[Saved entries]

┄┄┄┄┄┄┄┄┄┄

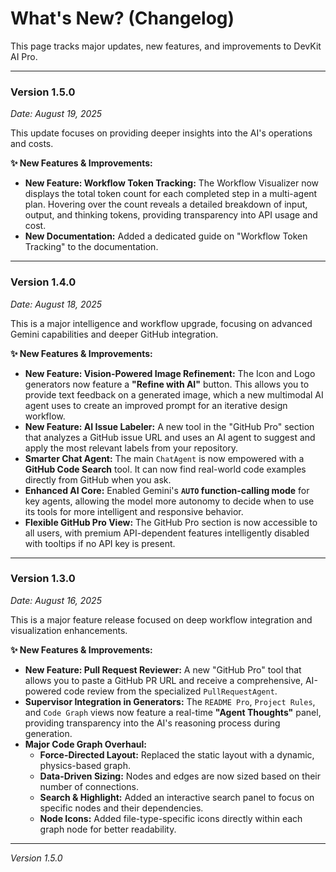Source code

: # What's New? (Changelog)

This page tracks major updates, new features, and improvements to DevKit AI Pro.

---

### **Version 1.5.0**
*Date: August 19, 2025*

This update focuses on providing deeper insights into the AI's operations and costs.

**✨ New Features & Improvements:**
-   **New Feature: Workflow Token Tracking:** The Workflow Visualizer now displays the total token count for each completed step in a multi-agent plan. Hovering over the count reveals a detailed breakdown of input, output, and thinking tokens, providing transparency into API usage and cost.
-   **New Documentation:** Added a dedicated guide on "Workflow Token Tracking" to the documentation.

---

### **Version 1.4.0**
*Date: August 18, 2025*

This is a major intelligence and workflow upgrade, focusing on advanced Gemini capabilities and deeper GitHub integration.

**✨ New Features & Improvements:**
-   **New Feature: Vision-Powered Image Refinement:** The Icon and Logo generators now feature a **"Refine with AI"** button. This allows you to provide text feedback on a generated image, which a new multimodal AI agent uses to create an improved prompt for an iterative design workflow.
-   **New Feature: AI Issue Labeler:** A new tool in the "GitHub Pro" section that analyzes a GitHub issue URL and uses an AI agent to suggest and apply the most relevant labels from your repository.
-   **Smarter Chat Agent:** The main `ChatAgent` is now empowered with a **GitHub Code Search** tool. It can now find real-world code examples directly from GitHub when you ask.
-   **Enhanced AI Core:** Enabled Gemini's **`AUTO` function-calling mode** for key agents, allowing the model more autonomy to decide when to use its tools for more intelligent and responsive behavior.
-   **Flexible GitHub Pro View:** The GitHub Pro section is now accessible to all users, with premium API-dependent features intelligently disabled with tooltips if no API key is present.

---

### **Version 1.3.0**
*Date: August 16, 2025*

This is a major feature release focused on deep workflow integration and visualization enhancements.

**✨ New Features & Improvements:**
-   **New Feature: Pull Request Reviewer:** A new "GitHub Pro" tool that allows you to paste a GitHub PR URL and receive a comprehensive, AI-powered code review from the specialized `PullRequestAgent`.
-   **Supervisor Integration in Generators:** The `README Pro`, `Project Rules`, and `Code Graph` views now feature a real-time **"Agent Thoughts"** panel, providing transparency into the AI's reasoning process during generation.
-   **Major Code Graph Overhaul:**
    -   **Force-Directed Layout:** Replaced the static layout with a dynamic, physics-based graph.
    -   **Data-Driven Sizing:** Nodes and edges are now sized based on their number of connections.
    -   **Search & Highlight:** Added an interactive search panel to focus on specific nodes and their dependencies.
    -   **Node Icons:** Added file-type-specific icons directly within each graph node for better readability.

---
*Version 1.5.0*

┄┄┄┄┄┄┄┄┄┄

### [Your objective]
A faithful copy of all the data above, without its pictures, is the expected result.

### [Solved problem]
Source code

: # What's New? (Changelog)

This page tracks major updates, new features, and improvements to DevKit AI Pro.

---

### **Version 1.5.0**
*Date: August 19, 2025*

This update focuses on providing deeper insights into the AI's operations and costs.

**✨ New Features & Improvements:**
-   **New Feature: Workflow Token Tracking:** The Workflow Visualizer now displays the total token count for each completed step in a multi-agent plan. Hovering over the count reveals a detailed breakdown of input, output, and thinking tokens, providing transparency into API usage and cost.
-   **New Documentation:** Added a dedicated guide on "Workflow Token Tracking" to the documentation.

---

### **Version 1.4.0**
*Date: August 18, 2025*

This is a major intelligence and workflow upgrade, focusing on advanced Gemini capabilities and deeper GitHub integration.

**✨ New Features & Improvements:**
-   **New Feature: Vision-Powered Image Refinement:** The Icon and Logo generators now feature a **"Refine with AI"** button. This allows you to provide text feedback on a generated image, which a new multimodal AI agent uses to create an improved prompt for an iterative design workflow.
-   **New Feature: AI Issue Labeler:** A new tool in the "GitHub Pro" section that analyzes a GitHub issue URL and uses an AI agent to suggest and apply the most relevant labels from your repository.
-   **Smarter Chat Agent:** The main `ChatAgent` is now empowered with a **GitHub Code Search** tool. It can now find real-world code examples directly from GitHub when you ask.
-   **Enhanced AI Core:** Enabled Gemini's **`AUTO` function-calling mode** for key agents, allowing the model more autonomy to decide when to use its tools for more intelligent and responsive behavior.
-   **Flexible GitHub Pro View:** The GitHub Pro section is now accessible to all users, with premium API-dependent features intelligently disabled with tooltips if no API key is present.

---

### **Version 1.3.0**
*Date: August 16, 2025*

This is a major feature release focused on deep workflow integration and visualization enhancements.

**✨ New Features & Improvements:**
-   **New Feature: Pull Request Reviewer:** A new "GitHub Pro" tool that allows you to paste a GitHub PR URL and receive a comprehensive, AI-powered code review from the specialized `PullRequestAgent`.
-   **Supervisor Integration in Generators:** The `README Pro`, `Project Rules`, and `Code Graph` views now feature a real-time **"Agent Thoughts"** panel, providing transparency into the AI's reasoning process during generation.
-   **Major Code Graph Overhaul:**
    -   **Force-Directed Layout:** Replaced the static layout with a dynamic, physics-based graph.
    -   **Data-Driven Sizing:** Nodes and edges are now sized based on their number of connections.
    -   **Search & Highlight:** Added an interactive search panel to focus on specific nodes and their dependencies.
    -   **Node Icons:** Added file-type-specific icons directly within each graph node for better readability.

---
*Version 1.5.0*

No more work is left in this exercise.